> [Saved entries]
===
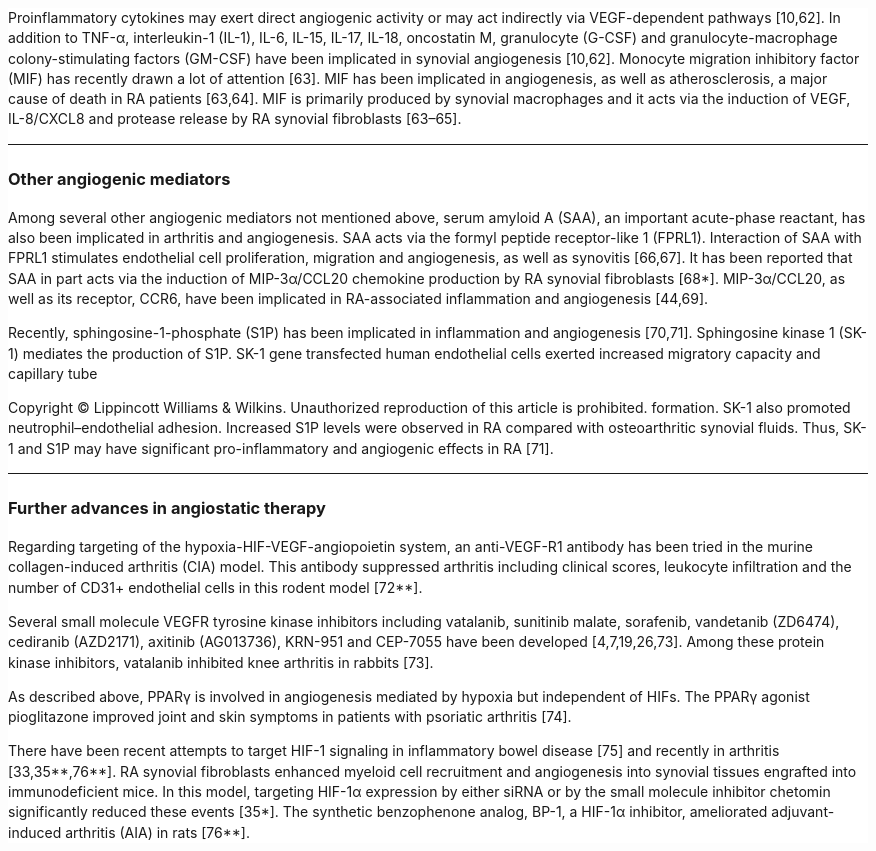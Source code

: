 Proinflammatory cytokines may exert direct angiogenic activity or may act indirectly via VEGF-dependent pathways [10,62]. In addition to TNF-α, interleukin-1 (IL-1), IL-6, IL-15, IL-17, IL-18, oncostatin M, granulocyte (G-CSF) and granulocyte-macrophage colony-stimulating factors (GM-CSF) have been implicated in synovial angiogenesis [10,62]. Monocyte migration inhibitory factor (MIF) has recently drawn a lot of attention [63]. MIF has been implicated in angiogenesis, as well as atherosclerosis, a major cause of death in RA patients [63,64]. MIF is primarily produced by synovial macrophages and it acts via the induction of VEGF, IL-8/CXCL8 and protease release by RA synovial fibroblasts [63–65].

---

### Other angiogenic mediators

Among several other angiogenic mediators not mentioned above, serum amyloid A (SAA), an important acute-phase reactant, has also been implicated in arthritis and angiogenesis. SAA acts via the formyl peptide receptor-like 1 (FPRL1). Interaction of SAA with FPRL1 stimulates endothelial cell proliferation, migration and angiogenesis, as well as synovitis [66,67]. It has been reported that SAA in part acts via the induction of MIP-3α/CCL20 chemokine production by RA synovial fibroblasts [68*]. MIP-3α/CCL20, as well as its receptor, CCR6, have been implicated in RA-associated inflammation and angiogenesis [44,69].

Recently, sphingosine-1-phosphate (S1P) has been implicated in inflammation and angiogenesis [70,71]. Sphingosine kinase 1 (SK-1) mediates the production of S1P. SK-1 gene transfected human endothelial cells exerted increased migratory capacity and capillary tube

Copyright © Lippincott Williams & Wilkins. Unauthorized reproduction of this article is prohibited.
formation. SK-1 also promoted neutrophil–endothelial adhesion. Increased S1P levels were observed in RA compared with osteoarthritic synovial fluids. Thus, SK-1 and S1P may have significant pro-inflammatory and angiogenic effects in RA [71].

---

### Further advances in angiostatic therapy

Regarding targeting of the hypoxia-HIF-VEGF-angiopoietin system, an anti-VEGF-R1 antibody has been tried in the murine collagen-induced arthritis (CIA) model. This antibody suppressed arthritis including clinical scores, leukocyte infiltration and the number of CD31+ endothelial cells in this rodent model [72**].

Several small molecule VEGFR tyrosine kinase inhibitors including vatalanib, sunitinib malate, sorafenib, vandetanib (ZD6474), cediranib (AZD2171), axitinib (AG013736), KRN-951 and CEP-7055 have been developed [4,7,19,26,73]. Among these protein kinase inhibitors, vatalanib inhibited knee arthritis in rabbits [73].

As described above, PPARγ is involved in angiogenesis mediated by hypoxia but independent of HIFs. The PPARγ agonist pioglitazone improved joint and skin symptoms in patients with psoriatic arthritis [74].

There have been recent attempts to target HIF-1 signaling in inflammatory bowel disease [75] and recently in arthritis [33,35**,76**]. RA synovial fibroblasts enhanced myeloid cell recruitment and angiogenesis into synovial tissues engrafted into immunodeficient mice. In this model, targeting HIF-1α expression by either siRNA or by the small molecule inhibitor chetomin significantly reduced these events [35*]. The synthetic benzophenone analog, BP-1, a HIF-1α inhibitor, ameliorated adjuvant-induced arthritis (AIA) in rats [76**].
===
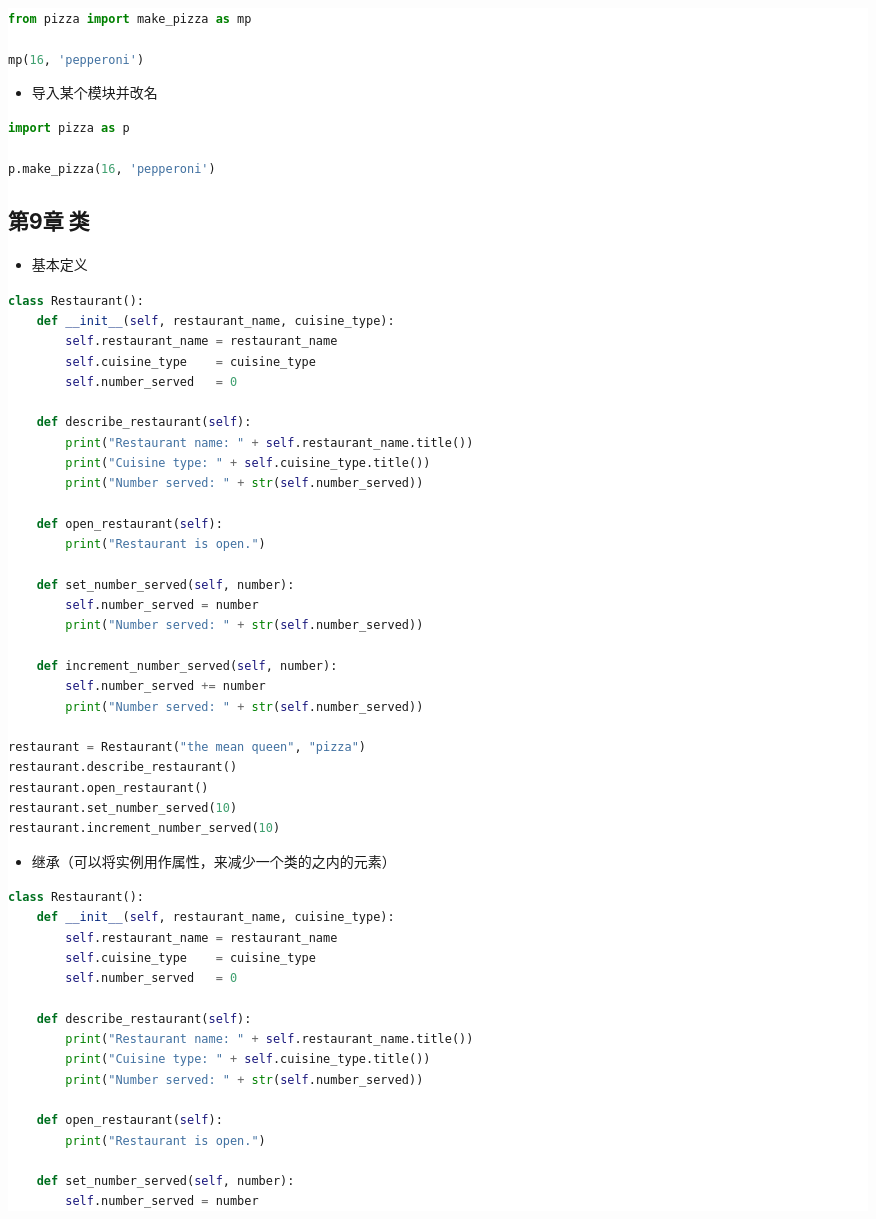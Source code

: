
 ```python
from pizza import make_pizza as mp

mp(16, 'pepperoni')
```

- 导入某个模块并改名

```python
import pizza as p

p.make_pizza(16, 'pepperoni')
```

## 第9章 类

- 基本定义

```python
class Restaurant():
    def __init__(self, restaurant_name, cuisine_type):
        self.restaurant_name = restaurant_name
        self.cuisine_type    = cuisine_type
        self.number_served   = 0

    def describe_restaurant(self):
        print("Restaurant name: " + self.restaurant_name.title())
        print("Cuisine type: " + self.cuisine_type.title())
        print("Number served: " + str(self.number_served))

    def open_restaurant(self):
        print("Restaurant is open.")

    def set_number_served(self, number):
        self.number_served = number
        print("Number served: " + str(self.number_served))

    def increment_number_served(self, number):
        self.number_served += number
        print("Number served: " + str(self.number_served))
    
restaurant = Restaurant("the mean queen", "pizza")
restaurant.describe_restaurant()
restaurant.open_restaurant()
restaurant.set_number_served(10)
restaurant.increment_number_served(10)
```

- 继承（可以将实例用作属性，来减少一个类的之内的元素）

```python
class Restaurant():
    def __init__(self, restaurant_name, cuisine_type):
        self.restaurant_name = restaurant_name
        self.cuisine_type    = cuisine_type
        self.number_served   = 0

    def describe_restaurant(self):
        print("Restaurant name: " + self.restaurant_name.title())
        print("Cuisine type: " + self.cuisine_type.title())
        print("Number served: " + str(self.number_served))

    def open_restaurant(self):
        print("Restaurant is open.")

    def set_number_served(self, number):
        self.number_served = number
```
===
> [What you should do] Among the lines of the data above, count those holding "pepperoni" and state only the number.

> [Response to the exercise] 2